Let's start with the first line:
iris_col_sd <- sd(iris$Petal.Length)
becomes
iris_col_sd <- sd(df_input$column_input)
Here you might notice already a problem: outside the function, you are giving a column name explicitly, without quotes. So, this is the same inside a function, you are telling R to look for a column called column_input
, whereas what you really want is to tell R to look for a column whose name is the content of the variable column_input
. That's actually easy to do just with base R:
df_input[[column_input]]]
note that I didn't use quotes, if column_input <- Petal.Length
this is equivalent to writing:
df_input[["Petal.Length"]]
The df_input
on the other hand works well, the data frame given as input gets used inside the function:
print_df <- function(df_input){
df_input
}
print_df(iris)
So we now know how to take the sd:
print_df_sd <- function(df_input, column_input){
sd(df_input[[column_input]])
}
print_df_sd(iris, "Petal.Length")
This works, and is a classic base R style of function. But, as you can see, when calling the function you need to provide the column name "Petal.Length" in quotes. In the tidyverse, many functions take column names unquoted. This relies on a special mechanism called Non-Standard Evaluation. I would strongly recommend not to try to do that in your own functions: most of the time it just makes things a lot more complicated, for a limited benefit. But if you really want to, see the "Tidy selection" section of your link, a simple way is to use other dplyr functions:
print_df_sd <- function(df_input, ...){
sd(pull(df_input, ...))
}
print_df_sd(iris, Petal.Length)
Or if you really want to go all the way (but don't ask me to explain):
print_df_sd <- function(df_input, column_input){
quo_column_input <- rlang::enquo(column_input)

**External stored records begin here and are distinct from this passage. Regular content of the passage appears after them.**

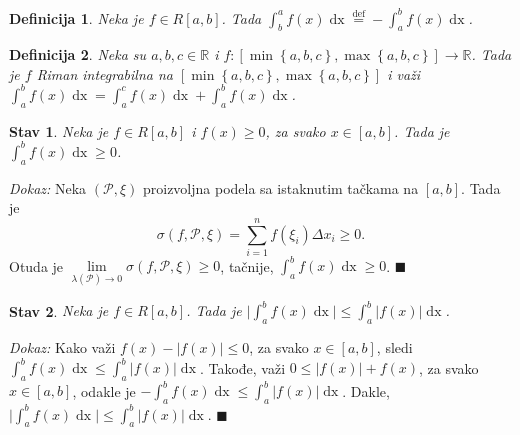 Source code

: \documentclass{article}
\newtheorem{definicija}{Definicija}[section]
\newtheorem{stav}{Stav}[section]
\DeclareMathOperator{\dx}{dx}
\begin{document}
\begin{defbox}
    \label{definicija_2.11}
    \begin{definicija}
        Neka je $f \in R\left[a, b\right]$. Tada $\displaystyle\int^a_b f\left(x\right)\dx \overset{\text{def}}{=} -\int^b_a f\left(x\right)\dx$.
    \end{definicija}
\end{defbox}

\begin{defbox}
    \label{definicija_2.12}
    \begin{definicija} Neka su $a, b, c \in \mathbb{R}$ i $f:\left[\min\left\{a, b, c\right\}, \max\left\{a, b, c\right\}\right] \longrightarrow \mathbb{R}$. Tada je
        $f$ Riman integrabilna na $\left[\min\left\{a, b, c\right\}, \max\left\{a, b, c\right\}\right]$ i važi
        $\displaystyle \int^b_a f\left(x\right)\dx = \int^c_a f\left(x\right)\dx + \int^b_a f\left(x\right) \dx$.
    \end{definicija}
\end{defbox}

\begin{stavbox}
    \label{stav_2.8}
    \begin{stav}
        Neka je $f \in R\left[a,b\right]$ i $f\left(x\right) \geq 0$, za svako $x \in \left[a,b\right]$. Tada je $\displaystyle \int^b_a f\left(x\right)\dx \geq 0$.
    \end{stav}
\end{stavbox}

\textit{Dokaz:} Neka $\left(\mathcal{P}, \xi\right)$ proizvoljna podela sa istaknutim tačkama na
$\left[a, b\right]$. Tada je
$$\sigma\left(f, \mathcal{P}, \xi\right) = \displaystyle \sum^n_{i=1}f\left(\xi_i\right)\Delta x_i \geq 0.$$
Otuda je $\displaystyle \lim\limits_{\lambda\left(\mathcal{P}\right)\longrightarrow 0} \sigma \left(f, \mathcal{P}, \xi\right) \geq 0$, tačnije, $\displaystyle \int^b_a f\left(x\right)\dx \geq 0$.
\null\hfill $\blacksquare$\par

\begin{stavbox}
    \label{stav_2.9}
    \begin{stav}
        Neka je $f \in R\left[a, b\right]$. Tada je $\displaystyle \bigg|\int^b_a f\left(x\right)\dx\bigg| \leq \int^b_a\big|f\left(x\right)\big|\dx$.
    \end{stav}
\end{stavbox}

\textit{Dokaz:} Kako važi $f\left(x\right) - |f\left(x\right)| \leq 0$, za svako $x\in \left[a, b\right]$, sledi $\displaystyle \int^b_a f\left(x\right)\dx \leq \int^b_a |f\left(x\right)|\dx$.
Takođe, važi $0\leq|f\left(x\right)| + f\left(x\right)$, za svako $x\in \left[a, b\right]$, odakle je $\displaystyle -\int^b_a f\left(x\right)\dx \leq \int^b_a |f\left(x\right)|\dx$.
Dakle, $\displaystyle \bigg|\int^b_a f\left(x\right)\dx\bigg| \leq \int^b_a\big|f\left(x\right)\big|\dx$.
\null\hfill $\blacksquare$\par
\end{document}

sd(pull(df_input, !!quo_column_input))
}
print_df_sd(iris, Petal.Length)
So now we have a way to rewrite the first 3 lines, I would recommend using a standard string for the column name (but if you really want to, you can use the enquo
pattern):
return_outliers_params <- function (df_input, column_input, multiplier_input) {
iris_col_sd <- sd(df_input[[column_input]])

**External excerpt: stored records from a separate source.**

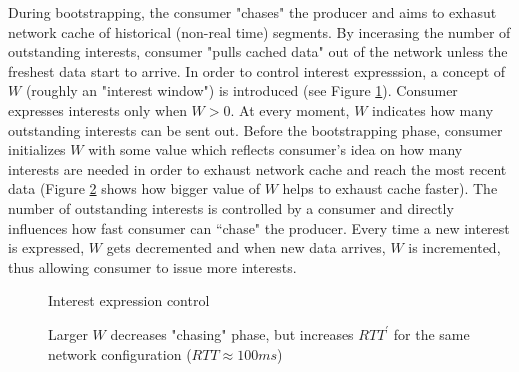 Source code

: \documentclass[10pt]{icn/sig-alternate-10pt} %
\begin{document}
During bootstrapping, the consumer "chases" the producer and aims to exhasut network cache of historical (non-real time) segments. By incerasing the number of outstanding interests, consumer "pulls cached data" out of the network unless the freshest data start to arrive. In order to control interest expresssion, a concept of $W$ (roughly an "interest window") is introduced (see Figure \ref{fig:w-concept}). Consumer expresses interests only when $W > 0$. At every moment, $W$ indicates how many outstanding interests can be sent out. Before the bootstrapping phase, consumer initializes $W$ with some value which reflects consumer's idea on how many interests are needed in order to exhaust network cache and reach the most recent data (Figure \ref{fig:ws} shows how bigger value of $W$ helps to exhaust cache faster). The number of outstanding interests is controlled by a consumer and directly influences how fast consumer can ``chase" the producer. Every time a new interest is expressed, $W$ gets decremented and when new data arrives, $W$ is incremented, thus allowing consumer to issue more interests.

\begin{figure}[t!]
\centering


\caption{Interest expression control}
\label{fig:w-concept}
\end{figure}

\begin{figure}[t!]
\centering
\begin{scriptsize}
\end{scriptsize}
\caption{Larger $W$ decreases "chasing" phase, but increases $RTT^\prime$ for the same network configuration ($RTT\approx100ms$)}
\label{fig:ws}
\end{figure}
\end{document}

thres_min <- mean(df_input[[column_input]]) - (multiplier_input * iris_col_sd)
thres_max <- mean(df_input[[column_input]]) + (multiplier_input * iris_col_sd)
list(iris_col_sd, thres_min, thres_max)
}
return_outliers_params(iris, "Petal.Length", 3)
So we're left with the mutate()
. If we're passing the column name as a character, we need to use the pronoun .data
as described in the "data masking" section of your link:
return_outliers <- function (df_input, column_input, multiplier_input) {
iris_col_sd <- sd(df_input[[column_input]])
thres_min <- mean(df_input[[column_input]]) - (multiplier_input * iris_col_sd)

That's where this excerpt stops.